▶ PROBLEM DETAILS: Reproduce precisely the lines of the listing below, starting with the line that contains "- Ajax Load More" and stopping after the line that contains "# About Ajax Load More Button"; include nothing else.

▶ MATERIAL FOR THIS EXERCISE:
Content starts

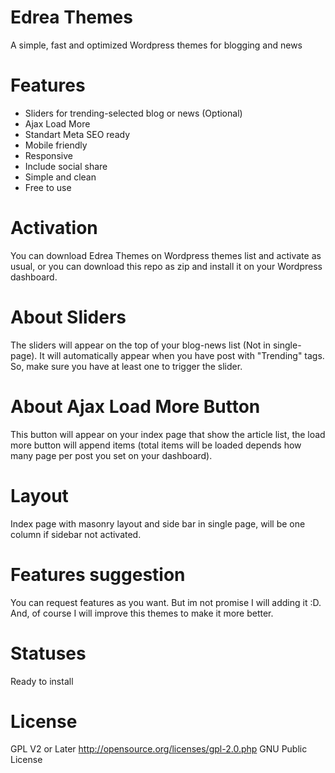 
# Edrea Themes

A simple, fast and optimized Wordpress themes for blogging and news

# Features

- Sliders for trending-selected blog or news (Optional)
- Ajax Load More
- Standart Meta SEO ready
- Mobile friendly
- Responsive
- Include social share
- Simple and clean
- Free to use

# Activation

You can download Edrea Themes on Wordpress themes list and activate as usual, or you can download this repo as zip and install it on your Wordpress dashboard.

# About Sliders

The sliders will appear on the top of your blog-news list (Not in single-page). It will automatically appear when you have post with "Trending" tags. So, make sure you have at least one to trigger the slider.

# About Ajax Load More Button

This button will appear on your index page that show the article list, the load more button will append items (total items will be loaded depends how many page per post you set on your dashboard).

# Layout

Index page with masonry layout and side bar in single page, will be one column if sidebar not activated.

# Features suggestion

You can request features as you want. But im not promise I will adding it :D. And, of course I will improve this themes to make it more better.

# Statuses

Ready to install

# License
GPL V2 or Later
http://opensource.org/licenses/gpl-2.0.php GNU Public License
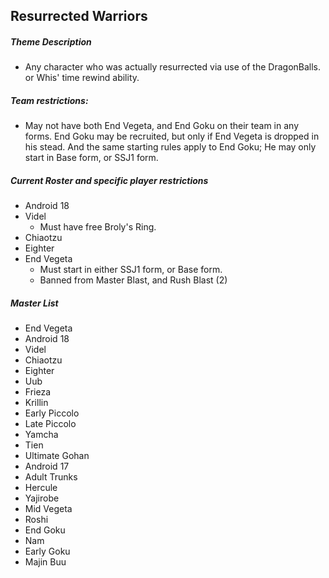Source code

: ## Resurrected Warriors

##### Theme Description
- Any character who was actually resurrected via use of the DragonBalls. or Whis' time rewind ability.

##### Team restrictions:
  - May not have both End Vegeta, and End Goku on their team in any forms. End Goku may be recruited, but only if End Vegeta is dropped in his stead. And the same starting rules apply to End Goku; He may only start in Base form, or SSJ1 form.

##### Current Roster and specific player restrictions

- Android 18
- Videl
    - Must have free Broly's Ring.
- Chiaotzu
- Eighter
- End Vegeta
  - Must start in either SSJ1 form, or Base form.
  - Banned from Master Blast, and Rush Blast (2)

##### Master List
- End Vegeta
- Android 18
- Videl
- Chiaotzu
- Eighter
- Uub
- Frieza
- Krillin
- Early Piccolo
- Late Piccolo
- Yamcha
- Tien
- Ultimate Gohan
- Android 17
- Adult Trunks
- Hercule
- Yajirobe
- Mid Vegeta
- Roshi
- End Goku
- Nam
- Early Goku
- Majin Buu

Content ends
Content starts

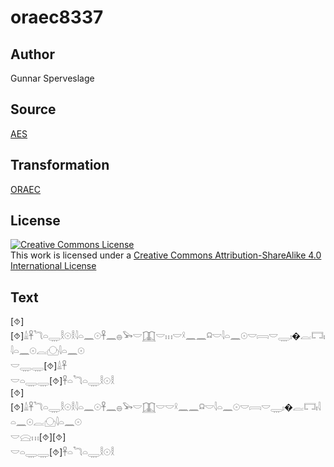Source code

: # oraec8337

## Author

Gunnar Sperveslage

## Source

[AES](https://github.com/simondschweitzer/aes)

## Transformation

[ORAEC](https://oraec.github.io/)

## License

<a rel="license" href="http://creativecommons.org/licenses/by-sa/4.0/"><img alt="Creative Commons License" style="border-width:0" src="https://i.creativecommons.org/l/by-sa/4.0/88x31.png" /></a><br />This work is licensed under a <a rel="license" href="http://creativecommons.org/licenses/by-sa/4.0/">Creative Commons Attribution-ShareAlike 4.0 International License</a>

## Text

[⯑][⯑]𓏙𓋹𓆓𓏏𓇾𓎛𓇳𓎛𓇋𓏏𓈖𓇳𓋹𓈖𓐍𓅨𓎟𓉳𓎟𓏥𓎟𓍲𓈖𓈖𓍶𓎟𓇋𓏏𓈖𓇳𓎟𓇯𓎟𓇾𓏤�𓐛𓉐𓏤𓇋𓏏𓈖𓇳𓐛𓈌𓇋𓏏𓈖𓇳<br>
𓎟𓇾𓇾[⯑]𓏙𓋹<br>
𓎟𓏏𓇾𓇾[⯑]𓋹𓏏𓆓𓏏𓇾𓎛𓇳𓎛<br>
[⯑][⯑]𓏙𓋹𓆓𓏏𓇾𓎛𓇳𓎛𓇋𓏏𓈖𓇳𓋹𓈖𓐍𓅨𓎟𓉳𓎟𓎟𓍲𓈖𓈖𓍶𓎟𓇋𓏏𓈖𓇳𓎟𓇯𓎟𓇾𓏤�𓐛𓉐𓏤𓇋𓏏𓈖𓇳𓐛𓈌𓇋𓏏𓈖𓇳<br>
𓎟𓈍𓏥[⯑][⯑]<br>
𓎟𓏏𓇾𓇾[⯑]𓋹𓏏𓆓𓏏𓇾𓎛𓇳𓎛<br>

Content ends

▶ ANSWER SPACE:
- Ajax Load More
- Standart Meta SEO ready
- Mobile friendly
- Responsive
- Include social share
- Simple and clean
- Free to use

# Activation

You can download Edrea Themes on Wordpress themes list and activate as usual, or you can download this repo as zip and install it on your Wordpress dashboard.

# About Sliders

The sliders will appear on the top of your blog-news list (Not in single-page). It will automatically appear when you have post with "Trending" tags. So, make sure you have at least one to trigger the slider.

# About Ajax Load More Button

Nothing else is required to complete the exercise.